The Orlando-Kissimmee-Sanford metropolitan area is the strongest commercial real estate market in the nation, according to a recently published report by the National Association of Realtors. Orlando gained 10,000 new residents from other states, according to the most recent census data, spurring a spike in the local real estate economy. 

The National Association of Realtors utilized 25 different indicators in order to create a commercial real estate market index for the largest metro areas in the country such as year-over-year percent change in non-farm employment compared to the U.S. rate, unemployment rate against the U.S. rate, year-over-year percent change in average weekly wages compared to the U.S. rate, and GDP growth compared to the U.S. rate.

Orlando received high scores in considered metrics such as vacancy rates for commercial spaces, average multifamily rents, and weekly wages, leading to its pole position in the report. Wages are rising 9 percent in Orlando, compared to 4 percent nationally while the office vacancy rate is just 8 percent, compared to 12.2 percent nationally.

In the business sector, the industrial vacancy rate is 3.6 percent, compared to 4.1 percent nationally with the retail vacancy rate at 3.8 percent, compared to 4.5 nationally.

The Orlando area received a real estate boom over the past year in both domestic and international migration, becoming a hotspot for individuals moving from South and Central American nations to Florida. Naturally, this led to a hotter market that benefits property owners. Orlando’s effective rent, the final margin of profit a landlord has after building maintenance and expenses are considered, is $1,732 a month, up 26.4 percent from the year before.

Foreign real estate investors brought upwards of $12 billion to the Florida economy in the last year, totaling 22,500 existing homes purchased at a medium cost of $347,300, a real estate study reflected. The bulk of these purchases came from within the Miami Metropolitan Area, accounting for over 50 percent of properties purchased.

Florida as a whole scored highly in the group’s ratings, taking the top five spots. Following Orlando, Miami takes the second spot, which recently posted its third-highest real estate month ever in March.

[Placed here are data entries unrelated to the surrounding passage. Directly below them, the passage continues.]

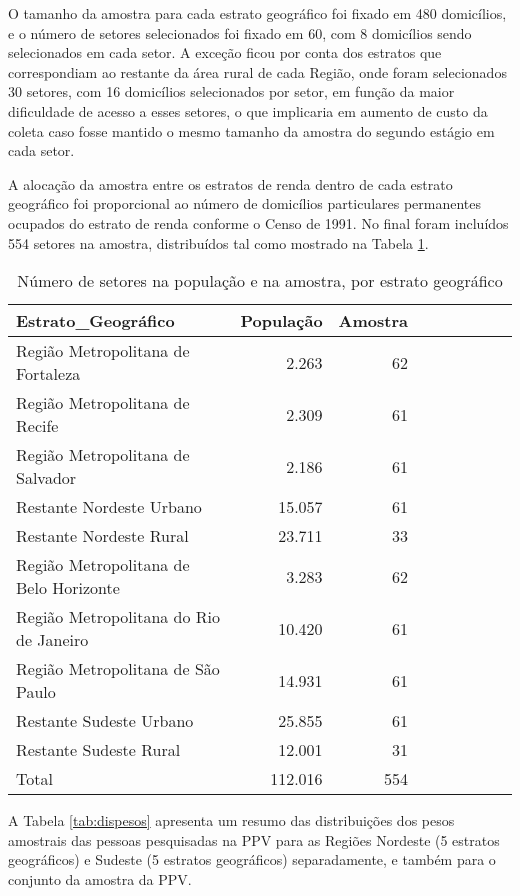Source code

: \documentclass[]{book}
\theoremstyle{definition}
\theoremstyle{definition}
\theoremstyle{definition}
\theoremstyle{remark}
\begin{document}
O tamanho da amostra para cada estrato geográfico foi fixado em 480
domicílios, e o número de setores selecionados foi fixado em 60, com 8
domicílios sendo selecionados em cada setor. A exceção ficou por conta
dos estratos que correspondiam ao restante da área rural de cada Região,
onde foram selecionados 30 setores, com 16 domicílios selecionados por
setor, em função da maior dificuldade de acesso a esses setores, o que
implicaria em aumento de custo da coleta caso fosse mantido o mesmo
tamanho da amostra do segundo estágio em cada setor.

A alocação da amostra entre os estratos de renda dentro de cada estrato
geográfico foi proporcional ao número de domicílios particulares
permanentes ocupados do estrato de renda conforme o Censo de 1991. No
final foram incluídos 554 setores na amostra, distribuídos tal como
mostrado na Tabela \ref{tab:numset}.

\begin{table}

\caption{\label{tab:numset}Número de setores na população e na amostra, por estrato geográfico}
\centering
\begin{tabular}[t]{lrrlrrlrr}
\toprule
Estrato\_Geográfico & População & Amostra\\
\midrule
Região Metropolitana de Fortaleza & 2.263 & 62\\
Região Metropolitana de Recife & 2.309 & 61\\
Região Metropolitana de Salvador & 2.186 & 61\\
Restante Nordeste Urbano & 15.057 & 61\\
Restante Nordeste Rural & 23.711 & 33\\
\addlinespace
Região Metropolitana de Belo Horizonte & 3.283 & 62\\
Região Metropolitana do Rio de Janeiro & 10.420 & 61\\
Região Metropolitana de São Paulo & 14.931 & 61\\
Restante Sudeste Urbano & 25.855 & 61\\
Restante Sudeste Rural & 12.001 & 31\\
Total & 112.016 & 554\\
\bottomrule
\end{tabular}
\end{table}

A Tabela \ref{tab:dispesos} apresenta um resumo das distribuições dos
pesos amostrais das pessoas pesquisadas na PPV para as Regiões Nordeste
(5 estratos geográficos) e Sudeste (5 estratos geográficos)
separadamente, e também para o conjunto da amostra da PPV.
\end{document}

“Demand is driving the Miami real estate market to fuel property appreciation and record sales,” Miami Association of Realtors Chairman of the Board Fernando Arencibia Jr. said. “Until we see new listings outpace active listings consistently month over month, our market will continue its current trajectory even in the face of increasing interest rates. Homebuyers with positive cash flow, strong jobs, and high equity are relocating to live in South Florida. The shift to working-from-home, Miami’s fintech expansion, and Miami’s stature as the No. 1 U.S. destination for global homebuyers continue fueling demand.”

Palm Beach, Fort Lauderdale, and Fort Myers round out the top five, creating a considerable gap between the Floridian cities and the report’s sixth-ranked metro center, Austin, Texas.

While economic numbers remain strong for landlords and property owners, some Florida lawmakers are expressing concern over the rising cost to rent within the state.

According to a new study released by Florida Atlantic University (FAU), The Sunshine State is home to the most overvalued rental markets. Researchers ranked the 25 most overvalued U.S. rental markets, and the top 5 cities with the highest rent premiums were all located in Florida.

The study showed that South Florida has the most overvalued rental market, with renters in Miami-Fort Lauderdale paying an average of $2,832 a month —  21.75% higher than what they should be paying based on the area’s long-term trends. Fort Myers ($2,052/18.16%), Tampa Bay ($2,029/17.08%), Sarasota ($2,402/16.98%), and Port St. Lucie ($2,201/15.61%) rounded out the top five.

“No legislation passed this session to address the ridiculous cost of rent, condo safety, or property insurance rates,” said Rep. Anna V. Eskamani following the April special session. “Easier to distract than solve problems.”